Ah, the Fête de Saint Sylvestre, which is what the French call Amateur Night. It is also called Réveillon de Saint Sylvestre or Réveillon nouvel an. A réveillon is a big, elaborate, all-the-stops-pulled-out dinner at midnight. No réveillon would be imaginable without champagne and we came across the ad above in the 1924 edition of "Quit êtes-vous?", an elderly French version of Who's Who.

Back in the days before we tried to crush our very Californian heart, mind and soul into the Gallic mould, we experimented with publishing a biographical dictionary in San Francisco. We met our friend and colleague, who was to become our co-publisher, in an oil engineering firm where we had become employed unintentionally, believing when we applied that it was a Japanese entertainment company. (We were quite shocked, our first day on the job, to see photos of oil rigs instead of manga on the walls.) The work was stunning, in the sense that it had the effect on the mind of being hit on the head with a padded mallet every day.

Mindless chores, silly journeys to a massive photocopying machine the only justification for which was its terrific rhythm, a timid, English rose of a boss, a nut-case survivalist supervising her, such was our introduction to the corporate world. We whiled away the time working out tap dancing routines to the photocopying machine's beat. We met our colleague while she was composing a drum solo on one of those clunky old typewriters that had magnetic cards. It is our experience that boredom leads to creativity. As our friendship blossomed over margaritas in nearby Seamus McGovern's Bar & Grill, we hatched a number of get-rich-quick schemes.

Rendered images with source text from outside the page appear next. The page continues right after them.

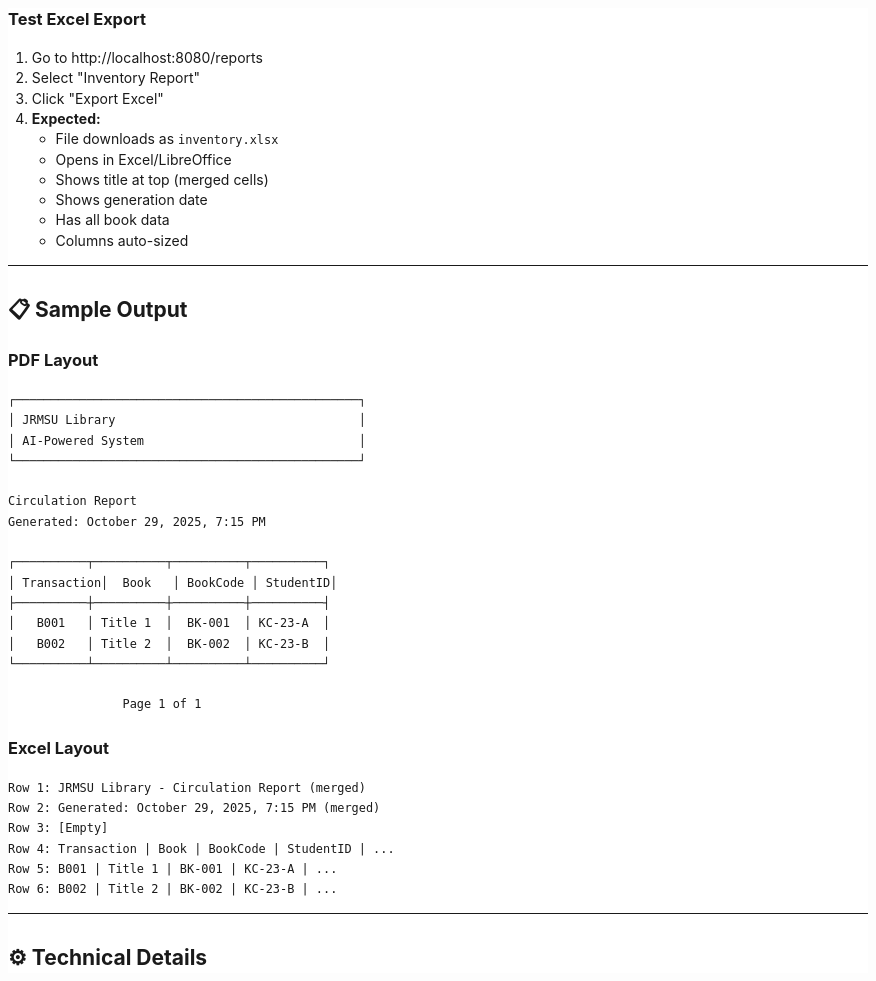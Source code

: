 ### Test Excel Export

1. Go to http://localhost:8080/reports
2. Select "Inventory Report"
3. Click "Export Excel"
4. **Expected:**
   - File downloads as `inventory.xlsx`
   - Opens in Excel/LibreOffice
   - Shows title at top (merged cells)
   - Shows generation date
   - Has all book data
   - Columns auto-sized

---

## 📋 Sample Output

### PDF Layout
```
┌────────────────────────────────────────────────┐
│ JRMSU Library                                  │
│ AI-Powered System                              │
└────────────────────────────────────────────────┘

Circulation Report
Generated: October 29, 2025, 7:15 PM

┌──────────┬──────────┬──────────┬──────────┐
│ Transaction│  Book   │ BookCode │ StudentID│
├──────────┼──────────┼──────────┼──────────┤
│   B001   │ Title 1  │  BK-001  │ KC-23-A  │
│   B002   │ Title 2  │  BK-002  │ KC-23-B  │
└──────────┴──────────┴──────────┴──────────┘

                Page 1 of 1
```

### Excel Layout
```
Row 1: JRMSU Library - Circulation Report (merged)
Row 2: Generated: October 29, 2025, 7:15 PM (merged)
Row 3: [Empty]
Row 4: Transaction | Book | BookCode | StudentID | ...
Row 5: B001 | Title 1 | BK-001 | KC-23-A | ...
Row 6: B002 | Title 2 | BK-002 | KC-23-B | ...
```

---

## ⚙️ Technical Details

We had just completed library school and had learned of the scorn had by research librarians for most biographical dictionaries and especially for "Who's Who". The term "Who's Who" was well-known but had not been copyrighted. A smarter person would have skipped the plot we hatched and simply copyrighted the term. Instead, we decided to bring out our own volume, "You Will Be Who", based primarily on the demographic theory of P.T. Barnum. We got a business license and the impossible: a post office box in San Francisco (our friend wore a garden party hat and flirted like a starlet). We typed out two hundred letters and forms on the mag-card typewriter,  inviting promising folks in all professions to complete the forms and send in the twenty bucks, and posted them. Then we went back to Seamus McGovern's and joyously drank up the profits that never rolled in.

The principle of biographical dictionaries remains about the same as in our scheme. They are outrageously unreliable, facts are not checked, those whose names are entered usually have paid for the privilege, and many different publishers of differing quality use similar titles. This is as true in France as elsewhere.

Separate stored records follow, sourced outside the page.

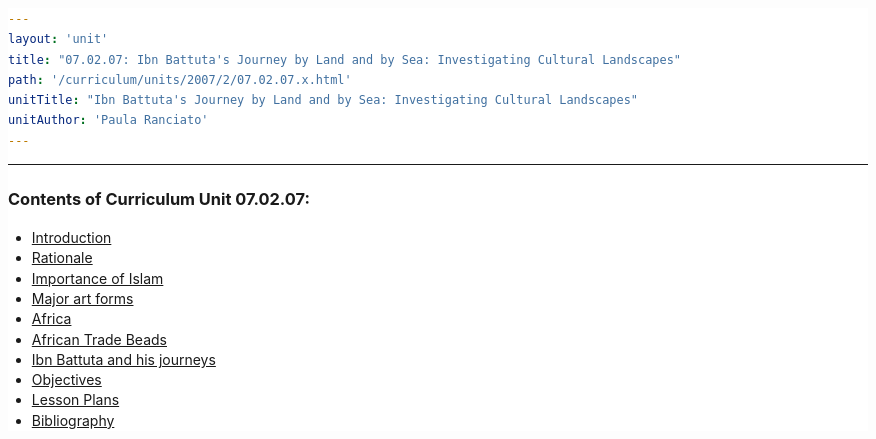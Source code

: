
 ```yaml
---
layout: 'unit'
title: "07.02.07: Ibn Battuta's Journey by Land and by Sea: Investigating Cultural Landscapes"
path: '/curriculum/units/2007/2/07.02.07.x.html'
unitTitle: "Ibn Battuta's Journey by Land and by Sea: Investigating Cultural Landscapes"
unitAuthor: 'Paula Ranciato'
---
```


<body>
<hr/>
 <h3>
  Contents of Curriculum Unit 07.02.07:
 </h3>
 <ul>
  <a href="#a">
   <li>
    Introduction
   </li>
  </a>
  <a href="#b">
   <li>
    Rationale
   </li>
  </a>
  <a href="#c">
   <li>
    Importance of Islam
   </li>
  </a>
  <a href="#d">
   <li>
    Major art forms
   </li>
  </a>
  <a href="#e">
   <li>
    Africa
   </li>
  </a>
  <a href="#f">
   <li>
    African Trade Beads
   </li>
  </a>
  <a href="#g">
   <li>
    Ibn Battuta and his journeys
   </li>
  </a>
  <a href="#h">
   <li>
    Objectives
   </li>
  </a>
  <a href="#i">
   <li>
    Lesson Plans
   </li>
  </a>
  <a href="#j">
   <li>
    Bibliography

Bear in mind also that French culture has not traditionally embraced the worship of celebrity, making some even more inclined to fib on their forms. France is not a country where courageous and hardworking nobodies could make fortunes. It is an ex-aristocracy where those who flaunted their wealth and power had their heads forcibly amputated; a punishment that in later times was commuted to bludgeoning by the tax-man. In France, (but for the odd Elvis-imitator) those who show off are those who wish to possess wealth; those who possess it try to hide the fact from the authorities. 

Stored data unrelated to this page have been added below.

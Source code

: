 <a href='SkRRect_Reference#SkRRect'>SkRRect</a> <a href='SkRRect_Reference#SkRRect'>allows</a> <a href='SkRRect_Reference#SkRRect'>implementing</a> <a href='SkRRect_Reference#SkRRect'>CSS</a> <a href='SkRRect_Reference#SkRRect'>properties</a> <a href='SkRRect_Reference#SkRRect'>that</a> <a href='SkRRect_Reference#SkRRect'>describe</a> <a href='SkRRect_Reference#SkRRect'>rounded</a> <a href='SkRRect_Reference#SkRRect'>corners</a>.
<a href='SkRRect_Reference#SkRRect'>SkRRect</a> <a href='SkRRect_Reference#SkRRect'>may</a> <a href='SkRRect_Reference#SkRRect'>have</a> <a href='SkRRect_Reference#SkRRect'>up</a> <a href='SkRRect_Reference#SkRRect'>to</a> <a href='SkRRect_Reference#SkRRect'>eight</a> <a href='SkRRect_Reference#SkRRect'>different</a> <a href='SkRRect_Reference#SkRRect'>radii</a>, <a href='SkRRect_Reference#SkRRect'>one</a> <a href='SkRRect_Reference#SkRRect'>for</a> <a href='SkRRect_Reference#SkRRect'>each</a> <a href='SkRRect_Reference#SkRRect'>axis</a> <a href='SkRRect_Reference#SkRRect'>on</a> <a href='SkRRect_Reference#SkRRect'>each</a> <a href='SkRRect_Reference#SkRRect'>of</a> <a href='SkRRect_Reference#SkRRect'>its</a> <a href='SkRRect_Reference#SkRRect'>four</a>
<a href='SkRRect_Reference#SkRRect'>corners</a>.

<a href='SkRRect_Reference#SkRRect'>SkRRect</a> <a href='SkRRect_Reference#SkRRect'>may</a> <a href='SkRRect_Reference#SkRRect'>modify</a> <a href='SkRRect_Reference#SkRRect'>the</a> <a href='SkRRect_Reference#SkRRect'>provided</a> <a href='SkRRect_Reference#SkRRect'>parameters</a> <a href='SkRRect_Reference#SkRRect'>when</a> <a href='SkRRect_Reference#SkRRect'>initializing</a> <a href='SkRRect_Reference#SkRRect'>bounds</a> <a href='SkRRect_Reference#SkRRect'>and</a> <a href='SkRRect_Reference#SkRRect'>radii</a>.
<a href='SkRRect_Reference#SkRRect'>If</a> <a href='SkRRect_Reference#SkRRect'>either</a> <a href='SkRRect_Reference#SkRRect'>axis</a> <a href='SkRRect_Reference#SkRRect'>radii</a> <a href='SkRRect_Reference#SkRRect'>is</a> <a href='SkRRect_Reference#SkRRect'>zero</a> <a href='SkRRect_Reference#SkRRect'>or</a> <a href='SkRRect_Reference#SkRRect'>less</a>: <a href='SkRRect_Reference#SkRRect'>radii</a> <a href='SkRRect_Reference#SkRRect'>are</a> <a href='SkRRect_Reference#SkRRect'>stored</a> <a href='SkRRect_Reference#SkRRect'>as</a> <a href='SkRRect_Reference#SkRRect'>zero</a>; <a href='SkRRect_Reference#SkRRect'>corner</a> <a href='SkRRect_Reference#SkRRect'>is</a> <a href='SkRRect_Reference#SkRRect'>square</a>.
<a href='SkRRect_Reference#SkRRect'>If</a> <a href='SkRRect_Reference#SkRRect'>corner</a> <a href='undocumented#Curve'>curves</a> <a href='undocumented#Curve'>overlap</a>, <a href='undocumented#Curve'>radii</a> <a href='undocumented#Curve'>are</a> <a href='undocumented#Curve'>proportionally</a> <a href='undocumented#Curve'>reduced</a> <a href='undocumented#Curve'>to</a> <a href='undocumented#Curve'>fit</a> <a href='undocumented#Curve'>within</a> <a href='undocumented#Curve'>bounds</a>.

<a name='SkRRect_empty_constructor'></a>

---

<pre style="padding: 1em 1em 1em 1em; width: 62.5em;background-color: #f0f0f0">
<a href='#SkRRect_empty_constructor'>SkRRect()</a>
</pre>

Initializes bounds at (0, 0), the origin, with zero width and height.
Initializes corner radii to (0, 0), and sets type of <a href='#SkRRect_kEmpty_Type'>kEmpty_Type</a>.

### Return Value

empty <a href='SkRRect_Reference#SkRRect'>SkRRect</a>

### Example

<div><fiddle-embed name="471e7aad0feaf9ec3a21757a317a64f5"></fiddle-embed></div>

A biographical dictionary almost never should be used as a reliable genealogy source. Nevertheless, it could be a starting place for the gleaning of a few hints that would then have to be verified by a more trustworthy source. So, googling -- especially in the books category -- in a broad search on the terms:

  • Qui êtes-vous?
  • Who's Who in France
  • Dictionnaire biographique
  • Annuaire biographique

will bring some interesting books from the nineteenth and early twentieth centuries. The standard tidbits of information that they tend to contain are:

  • Full name (usually the truth)
  • Parents, spouses, children (occasionally untrue or partially true)
  • Lineage or family background (often pure bushwa)
  • Place of birth (beware of non-existent chateaux) 
  • Education (almost always exaggerated or false)
  • Career (early part usually false; more recent part exaggerated)
  • Publications (value of which are usually inflated)

 Occasionally good for genealogy; always good for a laugh.

Bonne année!

©2010 Anne Morddel

French Genealogy

Martinique Parish and Civil Registrations Online


The people at ANOM (Archives nationales d'outre-mer) are working at a snapping pace and now have the parish and civil registers of Martinique online. Over forty towns, or communes, are included, and registrations go back to 1666. In addition to the birth, marriage and death records are divorce and enfranchisement records.  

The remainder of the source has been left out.